Football - Premier League - Newcastle United v Brentford - St James' Park, Newcastle, Britain - February 7, 2026 Brentford's Dango Ouattara celebrates scoring their third goal with Brentford's Rico Henry. (Reuters)
Football - Premier League - Newcastle United v Brentford - St James' Park, Newcastle, Britain - February 7, 2026 Brentford's Dango Ouattara celebrates scoring their third goal with Brentford's Rico Henry. (Reuters)

Burkina Faso striker Dango Ouattara was the Brentford match-winner for the second straight weekend when they triumphed 3-2 at Newcastle United.

The 23-year-old struck in the 85th minute of a seesaw Premier League struggle in northeast England. The Bees trailed and led before securing three points to go seventh in the table.

Last weekend, Ouattara dented the title hopes of third-placed Aston Villa by scoring the only goal at Villa Park.

AFP Sport highlights African headline-makers in the major European leagues:

ENGLAND

DANGO OUATTARA (Brentford)

With the match at Newcastle locked at 2-2, the Burkinabe sealed victory for the visitors at St James' Park by driving a left-footed shot past Magpies goalkeeper Nick Pope to give the Bees a first win on Tyneside since 1934. Ouattara also provided the cross that led to Vitaly Janelt's headed equalizer after Brentford had fallen 1-0 behind.
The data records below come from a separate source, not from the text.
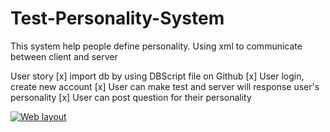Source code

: # Test-Personality-System
This system help people define personality. Using xml to communicate between client and server

User story
[x] import db by using DBScript file on Github
[x] User login, create new account
[x] User can make test and server will response user's personality
[x] User can post question for their personality


[![Web layout](http://img.youtube.com/vi/YfL76iLADrQ/0.jpg)](https://youtu.be/YfL76iLADrQ "XMLProjectWeb ")
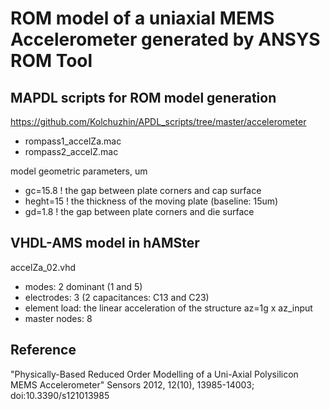 # ROM model of a uniaxial MEMS Accelerometer generated by ANSYS ROM Tool 

## MAPDL scripts for ROM model generation

https://github.com/Kolchuzhin/APDL_scripts/tree/master/accelerometer

* rompass1_accelZa.mac
* rompass2_accelZ.mac

model geometric parameters, um
* gc=15.8		! the gap between plate corners and cap surface
* heght=15	! the thickness of the moving plate (baseline: 15um)
* gd=1.8		! the gap between plate corners and die surface

## VHDL-AMS model in hAMSter

accelZa_02.vhd

* modes: 2 dominant (1 and 5)
* electrodes: 3 (2 capacitances: C13 and C23)
* element load: the linear acceleration of the structure az=1g x az_input
* master nodes: 8


## Reference
"Physically-Based Reduced Order Modelling of a Uni-Axial Polysilicon MEMS Accelerometer" Sensors 2012, 12(10), 13985-14003; doi:10.3390/s121013985
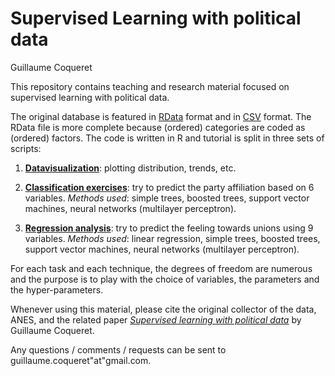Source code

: Supervised Learning with political data
================
Guillaume Coqueret

This repository contains teaching and research material focused on supervised learning with political data.

The original database is featured in [RData](https://github.com/shokru/pol_data/blob/master/anes.RData) format and in [CSV](https://github.com/shokru/pol_data/blob/master/anes.csv) format. The RData file is more complete because (ordered) categories are coded as (ordered) factors. The code is written in R and tutorial is split in three sets of scripts:

1.  **[Datavisualization](https://github.com/shokru/pol_data/blob/master/VIZ.md)**: plotting distribution, trends, etc.

2.  **[Classification exercises](https://github.com/shokru/pol_data/blob/master/CLASS.md)**: try to predict the party affiliation based on 6 variables.
    *Methods used*: simple trees, boosted trees, support vector machines, neural networks (multilayer perceptron).

3.  **[Regression analysis](https://github.com/shokru/pol_data/blob/master/REG.md)**: try to predict the feeling towards unions using 9 variables.
    *Methods used*: linear regression, simple trees, boosted trees, support vector machines, neural networks (multilayer perceptron).

For each task and each technique, the degrees of freedom are numerous and the purpose is to play with the choice of variables, the parameters and the hyper-parameters.

Whenever using this material, please cite the original collector of the data, ANES, and the related paper *[Supervised learning with political data](https://github.com/shokru/pol_data/blob/master/Supervised%20learning%20with%20political%20data.pdf)* by Guillaume Coqueret.

Any questions / comments / requests can be sent to guillaume.coqueret"at"gmail.com.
BRYAN MBEUMO (Manchester Utd)

The Cameroon forward helped the Red Devils extend their perfect record under caretaker manager Michael Carrick to four games by scoring the opening goal in a 2-0 win over Tottenham after Spurs had been reduced to 10 men by captain Cristian Romero's red card.

ISMAILA SARR (Crystal Palace)

The Eagles ended their 12-match winless run with a 1-0 victory at bitter rivals Brighton thanks to Senegal international Sarr's 61st-minute goal when played in by substitute Evann Guessand, the Ivory Coast forward making an immediate impact on his Palace debut after joining on loan from Aston Villa during the January transfer window.

ITALY

LAMECK BANDA (Lecce)

Banda scored direct from a 90th-minute free-kick outside the area to give lowly Leece a precious 2-1 Serie A victory at home against mid-table Udinese. It was the third league goal this season for the 25-year-old Zambia winger. Leece lie 17th, one place and three points above the relegation zone.

GERMANY

SERHOU GUIRASSY (Borussia Dortmund)

Guirassy produced a moment of quality just when Dortmund needed it against Wolfsburg. Felix Nmecha's silky exchange with Fabio Silva allowed the Guinean to sweep in an 87th-minute winner for his ninth Bundesliga goal of the season. The 29-year-old has scored or assisted in four of his last five games.

RANSFORD KOENIGSDOERFFER (Hamburg)

A first-half thunderbolt from Ghana striker Koenigsdoerffer put Hamburg on track for a 2-0 victory at Heidenheim. It was their first away win of the season. Nigerian winger Philip Otele, making his Hamburg debut, split the defense with a clever pass to Koenigsdoerffer, who hit a shot low and hard to open the scoring in first-half stoppage time.

FRANCE

ISSA SOUMARE (Le Havre)

An opportunist goal by Soumare on 54 minutes gave Le Havre a 2-1 home win over Strasbourg in Ligue 1. The Senegalese received the ball just inside the area and stroked it into the far corner of the net as he fell.